This section is focused on preparing the raw data such that THELI can digest it. You can automatically sort the raw data, have to modify the fits headers, and in case of multi-chip cameras split the images into individual chips. Lastly, multi-chip data can be redistributed to different hard disks for faster processing.


7.1. Sort data using FITS key

If the scientific data and their corresponding calibration files are all mixed up, then you can attempt to identify different image types based on the value of a certain FITS keyword, e.g. the OBJECT key.

All images belonging to one category will be collected in a correspondingly named sub-directory. All other images that remain unmatched are assumed to be target observations and will be put in a sub-directory called SCIENCE.

7.1.1. Parameters


  • FITS KEY: The keyword that identifies the data type
  • BIAS: The string for a bias
  • DARK: The string for a dark
  • DOMEFLAT: The string for a domeflat
  • SKYFLAT: The string for a skyflat
  • STANDARD: The string for a standard star field

7.1.2. Check the sorting

After the data have been sorted, you should go into the individual sub-directories and run the following command in a console to verify data consistency (possibly adjusting the FITS keyword names)

dfits *.fits | fitsort EXPTIME FILTER OBJECT DATE-OBS

In this way you can easily see if e.g. a flat-field slipped into your biases, or a bias into your SCIENCE directory.

Another very useful command to check for outliers or bad images in the BIAS, DARK and FLAT directories is to look at basic image statistics:

imstats *.fits

If you cannot find these binaries, then you did not include THELI’s binary directory in your PATH variable (details).


No sorting with respect to various filters is done. If you e.g. took flat fields in UBVRI filters, then all these flats will be put into the same FLAT directory. You must redistribute them manually.


This task relies on the integrity of the chosen FITS header keyword.
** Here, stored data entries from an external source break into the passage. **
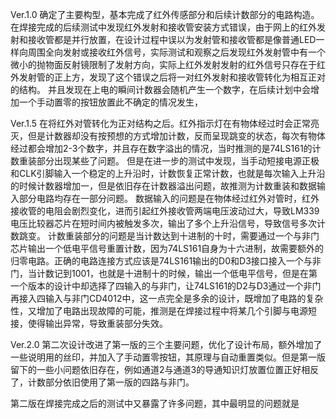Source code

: Ver.1.0
确定了主要构型，基本完成了红外传感部分和后续计数部分的电路构造。
在焊接完成的后续测试中发现红外发射和接收管安装方式错误，由于网上的红外发射和接收管都是并行放置，在设计过程中误以为发射管和接收管都是像普通LED一样向周围全向发射或接收红外信号，实际测试和观察之后发现红外发射管中有一个微小的抛物面反射镜限制了发射方向，实际上红外发射发射的红外信号只存在于红外发射管的正上方，发现了这个错误之后将一对红外发射和接收管转化为相互正对的结构。
并且发现在上电的瞬间计数器会随机产生一个数字，在后续计划中会增加一个手动置零的按钮放置此不确定的情况发生，

Ver.1.5
在将红外对管转化为正对结构之后。红外指示灯在有物体经过时会正常亮灭，但是计数器却没有按预想的方式增加计数，反而呈现跳变的状态，每次有物体经过都会增加2-3个数字，并且存在数字溢出的情况，当时推测的是74LS161的计数重装部分出现某些了问题。
但是在进一步的测试中发现，当手动短接电源正极和CLK引脚输入一个稳定的上升沿时，计数恢复正常计数，也就是每次输入上升沿的时候计数器增加一，但是依旧存在计数器溢出问题，故推测为计数重装和数据输入部分电路均存在一部分问题。
数据输入的问题是在物体经过红外对管时，红外接收管的电阻会剧烈变化，进而引起红外接收管两端电压波动过大，导致LM339电压比较器芯片在短时间内被触发多次，输出了多个上升沿信号，导致信号多次计数跳变。
计数重装部分的问题是当计数达到十进制的十时，需要通过一个与非门芯片输出一个低电平信号重置计数，因为74LS161自身为十六进制，故需要额外的归零电路。正确的电路连接方式应该是74LS161输出的D0和D3接口接入一个与非门，当计数记到1001，也就是十进制十的时候，输出一个低电平信号，但是在第一个版本的设计中却选择了四输入的与非门，让74LS161的D2与D3通过一个非门再接入四输入与非门CD4012中，这一点完全是多余的设计，既增加了电路的复杂性，又增加了电路出现故障的可能，推测是在焊接过程中将某几个引脚与电源短接，使得输出异常，导致重装部分失效。

Ver.2.0
第二次设计改进了第一版的三个主要问题，优化了设计布局，额外增加了一些说明用的丝印，并加入了手动置零按钮，其原理与自动重置类似。但是第一版留下的一些小问题依旧存在，例如通道2与通道3的导通知识灯放置位置正好相反了，计数部分依旧使用了第一版的四路与非门。

第二版在焊接完成之后的测试中又暴露了许多问题，其中最明显的问题就是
If a flat is accidentally identified as a bias, then it will be put in the BIAS sub-directory etc. No further automatic consistency checks are performed by THELI. You still have to make sure that images end up in the correct sub-directories (see above for some helpful commands).

7.2. Split FITS / correct header

The main job of this task is to split multi-extension FITS files into the single chips, thus allowing for parallel processing. It also writes a new FITS header conform with the THELI pipeline. If single-chip images are provided, only the FITS header will be updated. Optionally, a crosstalk correction can be applied, and the image can be renamed.

This task will be applied to all sub-directories that have been specified in INITIALISE. If a master calibration file (bias, flat or dark) is found, then the corresponding directory will be skipped. THELI will try to correct all other files present. If a FITS image is found that was run through this step before (judging from certain header information), then it will be skipped.

At this point THELI will also replace the following characters in the file names and in the FILTER header keyword with underscores (‘_’):

$ , | " ' ; [ ] ! % / ( )


Only uncompressed FITS images, and no other files, should be present in the directory in which you attempt splitting. Otherwise an error will be returned, which may or may not have further consequences during processing.

7.2.1. Parameters


  • Rename file to FITS key: The raw images can optionally be renamed to the string value of an arbitrary FITS keyword. This is useful if the software running at the telescope does not assign an unambiguous name to the file, but only to a certain header keyword.
  • Normal crosstalk: Typical for CCDs and near-IR HAWAII detector arrays with several readout quadrants. Bright sources cause a ghost image in the other readout quadrants. You must specify the amplitude of the effect.
  • Row crosstalk: Typical for CCDs and near-IR HAWAII detector arrays with one or several readout quadrants. The rows or columns going through a bright source have an enhanced background level (banding). The same rows in other readout quadrants can be affected, too. You must specify the amplitude of the effect.
  • Multi crosstalk: Typical for HAWAII-2 detectors with their larger number of readout stripes. Bright sources leave ghost images in the other readout sections. You must specify the number of readouts. This task will calculate the median of all readouts and subtract it from each readout.

Crosstalk amplitudes can range from very small (0.0001) to very large (a few percent of the brightness of the source). THELI makes no assumptions about the crosstalk amplitude for the various instruments, which means you have to figure it out yourself through trial-and-error. When the crosstalk becomes invisible in the coadded image, then you got it right.


The crosstalk amplitude must be a negative number if bright sources cause dark crosstalk features.


The crosstalk correction assumes that the crosstalk amplitude is the same for all readout quadrants. This is commonly the case for HAWAII-1 detectors with 4 readout sections, but can be different for HAWAII-2 arrays with multiple readouts. In the latter case crosstalk correction will be incomplete with THELI.


Crosstalk correction across different physical CCDs (e.g. a ghost image of one detector shows up in another) is not yet supported in THELI.